NASCAR relaunched its app, complete with new rewards-based loyalty functionality powered by mobile loyalty platform SessionM, to coincide with the Daytona 500 last Sunday.
Registered users of the app can now earn points based on their frequency of usage, for checking in at a racetrack, accessing the app during a live broadcast, making purchases on NASCAR.com or engaging with videos, rich media ads or branded games.
NASCAR’s loyalty play also has an attractive location component. Users can earn points for checking in at a physical venue, say a retail location, restaurant or stadium, or for checking in during a live TV broadcast. Users who upload photos of receipts can earn points for offline purchases.
“We were looking to create a really good user experience and to bring value to the most loyal users of our app,” said Tim Clark, senior director of digital platforms for NASCAR Digital Media.
NASCAR reassumed control over its digital and social properties, including NASCAR.com, its phone and tablet apps and its Facebook, Twitter and YouTube accounts, from Turner Sports in 2012 and relaunched its digital experience the following year, complete with live scoring, access to in-car audio and video, driver stats, results, sporting news and real-time race highlights. Turner will continue to handle NASCAR’s digital ad sales through 2016.
The racing body’s official app, sponsored by Sprint and Toyota,is an on-the-go hub for all of these features, each of which can now function as a points-earning opportunity for fans and a potential native play for advertisers. Users can earn mPOINTS, as SessionM’s loyalty currency is called, by engaging directly with advertisers like Walgreens and shipping startup Shyp.
NASCAR collects basic user information upon registration, including email address, age and gender. It uses these to personalize content. It also leverages its SessionM relationship to access users across the SessionM network of apps.
SessionM’s loyalty tech is integrated with about 1,200 apps, including Sony’s Crackle, TMZ, Flixster, apps from Warner Brothers, CBS local sites and Moviefone, as well as a variety of fitness, sports and entertainment apps. SessionM uses those integrations to tap into active audiences on behalf of clients like NASCAR.
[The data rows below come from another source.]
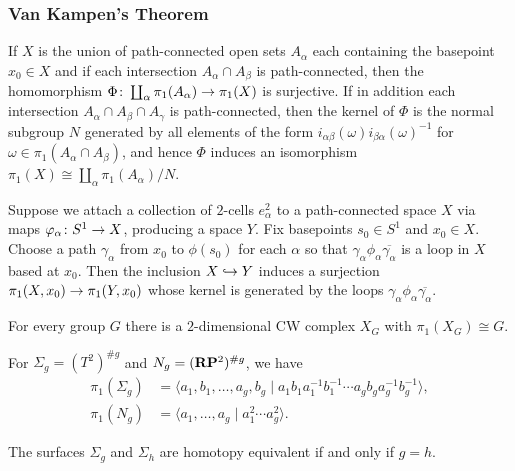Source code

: \subsubsection{Van Kampen's Theorem}

\begin{theorem}
  If $X$ is the union of path-connected open sets $A_\alpha$ each containing the basepoint $x_0 \in X$ and if each intersection $A_\alpha \cap A_\beta$ is path-connected, then the homomorphism $\Phi \colon \coprod_\alpha \pi_1(A_\alpha) \rightarrow \pi_1(X)$ is surjective. If in addition each intersection $A_\alpha \cap A_\beta \cap A_\gamma$ is path-connected, then the kernel of $\Phi$ is the normal subgroup $N$ generated by all elements of the form $i_{\alpha\beta}(\omega)i_{\beta\alpha}(\omega)^{-1}$ for $\omega \in \pi_1(A_\alpha \cap A_\beta)$, and hence $\Phi$ induces an isomorphism $\pi_1(X) \cong \coprod_\alpha \pi_1(A_\alpha)/N$.
\end{theorem}

\begin{proposition}
  Suppose we attach a collection of $2$-cells $e_\alpha^2$ to a path-connected space $X$ via maps $\varphi_\alpha \colon S^1 \rightarrow X$, producing a space $Y$. Fix basepoints $s_0 \in S^1$ and $x_0 \in X$. Choose a path $\gamma_\alpha$ from $x_0$ to $\phi(s_0)$ for each $\alpha$ so that $\gamma_\alpha \phi_\alpha \overline{\gamma_\alpha}$ is a loop in $X$ based at $x_0$. Then the inclusion $X \hookrightarrow Y$ induces a surjection $\pi_1(X,x_0) \rightarrow \pi_1(Y,x_0)$ whose kernel is generated by the loops $\gamma_\alpha \phi_\alpha \overline{\gamma_\alpha}$.
\end{proposition}

\begin{corollary}
  For every group $G$ there is a $2$-dimensional CW complex $X_G$ with $\pi_1(X_G) \cong G$.
\end{corollary}

For $\Sigma_g = (T^2)^{\# g}$ and $N_g = (\mathbf{R}\mathbf{P}^2)^{\# g}$, we have
\begin{align*}
  \pi_1(\Sigma_g) &= \langle a_1, b_1, \dots, a_g, b_g \;|\; a_1 b_1 a_1^{-1} b_1^{-1} \cdots a_g b_g a_g^{-1} b_g^{-1} \rangle, \\
  \pi_1(N_g) &= \langle a_1, \dots, a_g \;|\; a_1^2 \cdots a_g^2 \rangle.
\end{align*}

\begin{corollary}
  The surfaces $\Sigma_g$ and $\Sigma_h$ are homotopy equivalent if and only if $g = h$.
\end{corollary}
“By virtue of the fact that we power all of these loyalty programs, where consumers opt in to create an account, we have access to a large logged-in audience across apps, which gives us a lot of rich first-party data,” said SessionM CRO Bill Clifford. “If a brand is trying to reach 35-year-old male sports enthusiasts, we can target users that meet those criteria across SessionM’s coalition of apps.”
As users spend more time in apps across the network, engaging with features and taking voluntary surveys, SessionM collects behavioral data and other attributes. Apps like NASCAR’s can benefit from that information to inform its audience acquisition and activation.
“Over time, we might have about 55 different datapoints on registered users,” Clifford said. “From there we can acquire users into NASCAR’s app or retarget existing fans between races or throughout the long season to keep them coming back.”
SessionM also runs a program that allows its developers to reinvest the ad revenue they generate through the platform in audience acquisition for a discounted rate. According to Fiksu, the average cost per loyal user is up about 40% to $2.90 since December. SessionM charges its apps $1.25 on a cost-per-install basis.
“SessionM has an expansive network of other apps and loyalty programs, and we’re looking to learn from them as we continue to evolve our app experience,” Clark said. “We try to be as unobtrusive as possible and we never dive deeper that we need in terms of basic data collection. We never look to gather any data that we can’t use to improve the user experience. Everything we do have got to be mutually beneficial for the user.”
But advertisers also can benefit from NASCAR’s engaged audience. According to Clifford, more than 70% of users watch video ads in NASCAR’s app, with a 98% completion rate on 15-second spots and a 95% completion rate on 30-second spots.
“We’ve found that when an experience feels native, people are more likely to engage, which drives a higher value exchange between brands and consumers,” Clifford said.
In terms of inventory, the vast majority is sold directly, although SessionM does facilitate a few private programmatic direct deals.
“We view this as extremely premium inventory and we think brands view it in the same way,” Clifford said. “We’re not talking about banners and interstitials.”
Clarke declined to share the exact number of monthly active users on NASCAR's app.